Later, the district attorney investigating Constand’s case decides not to bring criminal charges against Cosby, claiming a lack of evidence.
March 2005
Constand files a civil suit in a Pennsylvania court against Cosby. The case—in which she seeks $150,000 in damages—charges Cosby with battery and assault. Along with Constand, 13 other women with similar stories are mentioned in court documents as “Jane Doe” witnesses.
June 2005
Beth Ferrer, one of the Jane Doe witnesses, says that she had an affair with Cosby during the 1980s but that he drugged and assaulted her when the relationship ended.
“I woke up and I was in the back of my car all alone,” she says. “My clothes were a mess. My bra was undone. My top was untucked. And I’m sitting there going, ‘Oh, my God. Where am I?’ What’s going on? I was so out of it. It was just awful.”
February 2006
Constand sues one of Cosby’s attorneys and the National Enquirer for defamation, claiming that an interview Cosby did implied that Constand’s efforts were about extorting money from him.
November 2006
Cosby ends up settling the case with Constand for an undisclosed amount. None of the women brought on as Jane Does ends up testifying.

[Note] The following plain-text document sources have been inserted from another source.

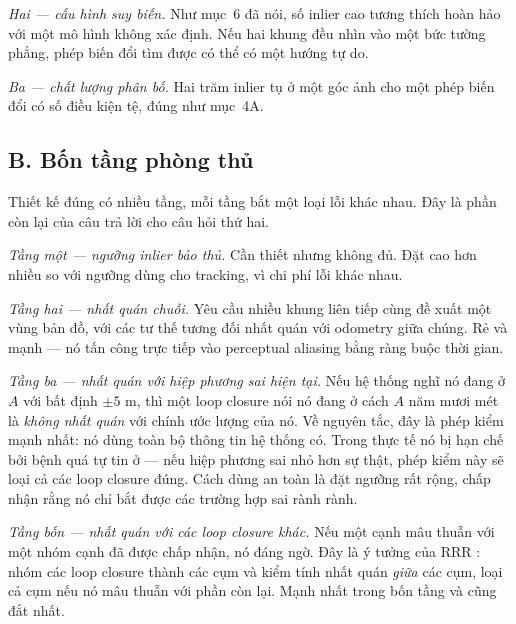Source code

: \documentclass[../../vslam.tex]{subfiles}
\begin{document}
\emph{Hai --- cấu hình suy biến.} Như  mục~6 đã nói, số inlier cao tương thích hoàn hảo với một mô hình không xác định. Nếu hai khung đều nhìn vào một bức tường phẳng, phép biến đổi tìm được có thể có một hướng tự do.

\emph{Ba --- chất lượng phân bố.} Hai trăm inlier tụ ở một góc ảnh cho một phép biến đổi có số điều kiện tệ, đúng như  mục~4A.

\subsection{B. Bốn tầng phòng thủ}

Thiết kế đúng có nhiều tầng, mỗi tầng bắt một loại lỗi khác nhau. Đây là phần còn lại của câu trả lời cho câu hỏi thứ hai.

\emph{Tầng một --- ngưỡng inlier bảo thủ.} Cần thiết nhưng không đủ. Đặt cao hơn nhiều so với ngưỡng dùng cho tracking, vì chi phí lỗi khác nhau.

\emph{Tầng hai --- nhất quán chuỗi.} Yêu cầu nhiều khung liên tiếp cùng đề xuất một vùng bản đồ, với các tư thế tương đối nhất quán với odometry giữa chúng. Rẻ và mạnh --- nó tấn công trực tiếp vào perceptual aliasing bằng ràng buộc thời gian.

\emph{Tầng ba --- nhất quán với hiệp phương sai hiện tại.} Nếu hệ thống nghĩ nó đang ở \(A\) với bất định \(\pm 5\) m, thì một loop closure nói nó đang ở cách \(A\) năm mươi mét là \emph{không nhất quán} với chính ước lượng của nó. Về nguyên tắc, đây là phép kiểm mạnh nhất: nó dùng toàn bộ thông tin hệ thống có. Trong thực tế nó bị hạn chế bởi bệnh quá tự tin ở  --- nếu hiệp phương sai nhỏ hơn sự thật, phép kiểm này sẽ loại cả các loop closure đúng. Cách dùng an toàn là đặt ngưỡng rất rộng, chấp nhận rằng nó chỉ bắt được các trường hợp sai rành rành.

\emph{Tầng bốn --- nhất quán với các loop closure khác.} Nếu một cạnh mâu thuẫn với một nhóm cạnh đã được chấp nhận, nó đáng ngờ. Đây là ý tưởng của RRR \cite{latif2013rrr}: nhóm các loop closure thành các cụm và kiểm tính nhất quán \emph{giữa} các cụm, loại cả cụm nếu nó mâu thuẫn với phần còn lại. Mạnh nhất trong bốn tầng và cũng đắt nhất.
\end{document}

Another of the Jane Does, aspiring actress and model Barbara Bowman, comes forward with her story. Bowman claims that at 17 she was also taken under Cosby’s wing. Bowman says that Cosby became like a father figure to her, convincing her that he loved and cared for her. The abuse didn’t start, she says, until she turned 18. After that, Bowman says, the assaults happened several times on out-of-town trips.
“I was assaulted a number of times from age 18 to 19. Cosby would warn me before out-of-town trips, ‘You aren’t going to fight me this time, are you?’” Bowman recounted to Newsweek earlier this year.
February 2014
Shortly after several stories come to light about Woody Allen’s sexual history, Gawker publishes “Who Wants to Remember Bill Cosby’s Multiple Sex-Assault Allegations?” The story reignites interest in the case of Constand and the 13 women who joined her civil suit.